Approaching it from new angles
Meanwhile, AccorInvest CEO John Ozinga continues to look for cost-control and revenue-enhancement measures within AccorInvest’s portfolio of 891 hotels—55% of which was recently sold to a group of sovereign funds and institutional investors for €4.4 billion ($5.4 billion).
“We talk about selling rooms, but it’s the ancillary business which we’ve been developing quite a lot,” he said. “F&B is one of the big components where we can drive change. We can change the perception of the brand; we can change the perception of the building, the operator.”
Ozinga pointed to the company’s decision to upgrade the F&B experience at the Novotel Canary Wharf in London.
“We were able to give a whole new experience to the guests, and that drives revenues,” Ozinga said, adding that the property “is number three in London in terms of selling brunch—at a Novotel, and that’s something which wouldn’t come to mind in a normal way, so to speak.”
There are other ways AccorInvest is looking to find cost efficiencies, the CEO said.
“F&B is a big driver. We need to be careful to be pushing it,” Ozinga said. “But then the rest of the business is about what you do with the space you don’t use. How can you deliver more revenues to these unoccupied spaces?”
The company in 2017 launched AccorLocal, which is a way to sell hotel-driven services to the people who live around the properties, according to Ozinga.
“Also looking at meeting space, some space when you have too many rooms,” Ozinga said. “Converting maybe part of it into apartments could be also something which could drive value while still completing the brand in a way.”
AccorInvest is also working on energy savings, on better profiling its guests and its loyalty programs—all of which gives the company the benefit of having less cumbersome revenue coming into the business, according to Ozinga.
“When you can drive all this, you can increase both your revenues and your profit,” he said. “That’s at the end what we’re looking for.”
It all starts at the booking
Cody Bradshaw, managing director and head of European Hotels for Starwood Capital Group, said the line item his company focuses on to make a difference is cost per booking.
“There’s a lot of cost per booking beyond OTAs, including in the branded or even independent world,” Bradshaw said. “Particularly when you look at the branding situation, you’ve really got to drill down into the detail and list out every potential transaction-oriented loyalty program, sales and marketing-oriented fee, telling them what is your cost per booking as you think about contract negotiations, brand selection or channel management.”
But there are other aspects of driving cost and revenue efficiencies that have Starwood Capital Group’s attention, according to Bradshaw.
“Beyond the rooms department there’s been a lot of headwinds in terms of cost inflation a number of us have been challenged by in recent years, not only related to currency fluctuations, but energy prices, that sort of thing,” he said.
Bradshaw referenced rising labor costs several times during the panel.

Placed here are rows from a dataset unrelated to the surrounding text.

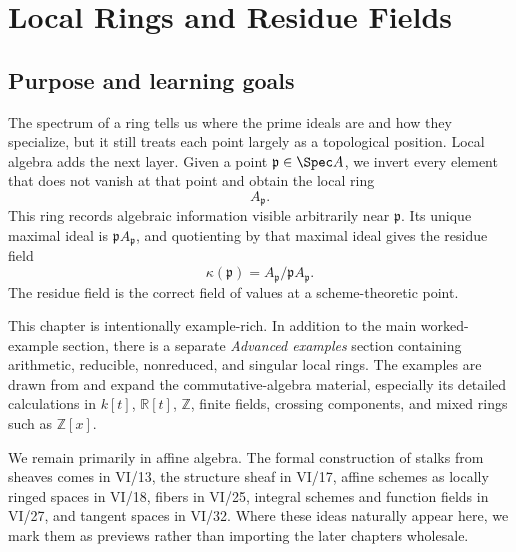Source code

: 
\chapter{Local Rings and Residue Fields}
\label{ch:local-rings-residue-fields}
\providecommand{\Nil}{\operatorname{Nil}}

\section*{Purpose and learning goals}

The spectrum of a ring tells us where the prime ideals are and how they specialize, but it
still treats each point largely as a topological position.  Local algebra adds the next layer.
Given a point $\mathfrak p\in\Spec A$, we invert every element that does not vanish at that
point and obtain the local ring
\[
A_{\mathfrak p}.
\]
This ring records algebraic information visible arbitrarily near $\mathfrak p$.  Its unique
maximal ideal is $\mathfrak pA_{\mathfrak p}$, and quotienting by that maximal ideal gives
the residue field
\[
\kappa(\mathfrak p)=A_{\mathfrak p}/\mathfrak pA_{\mathfrak p}.
\]
The residue field is the correct field of values at a scheme-theoretic point.

This chapter is intentionally example-rich.  In addition to the main worked-example section,
there is a separate \emph{Advanced examples} section containing arithmetic, reducible,
nonreduced, and singular local rings.  The examples are drawn from and expand the commutative-algebra material, especially its detailed calculations in $k[t]$, $\mathbb R[t]$,
$\mathbb Z$, finite fields, crossing components, and mixed rings such as $\mathbb Z[x]$.

We remain primarily in affine algebra.  The formal construction of stalks from sheaves comes
in VI/13, the structure sheaf in VI/17, affine schemes as locally ringed spaces in VI/18,
fibers in VI/25, integral schemes and function fields in VI/27, and tangent spaces in VI/32.
Where these ideas naturally appear here, we mark them as previews rather than importing the
later chapters wholesale.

“There’s been a number of countries sort of rolling out a national minimum wage, which the industry is … we’re all big supporters of, but when you look at it, the full implementation can be a 20%-plus increase,” Bradshaw said. “It challenges us to think about how we are managing the variable component or even a fixed component of our labor. Labor’s often 50% of your cost, and historically we are a very inefficient industry.
“Countries are rolling out significant increases in minimum wage,” he added. “At the same time, these governments like to pick on our industry. We’re like the first one they tap into to increase (value-added tax) to add tourism surcharges to increase business rates on properties. It’s a strange phenomenon that when governments come under pressure, they end up attacking the very industry that is really the key to their success, which is attracting foreign visitors, creating jobs and increasing domestic spending. So that’s been a big focus of ours in recent years.”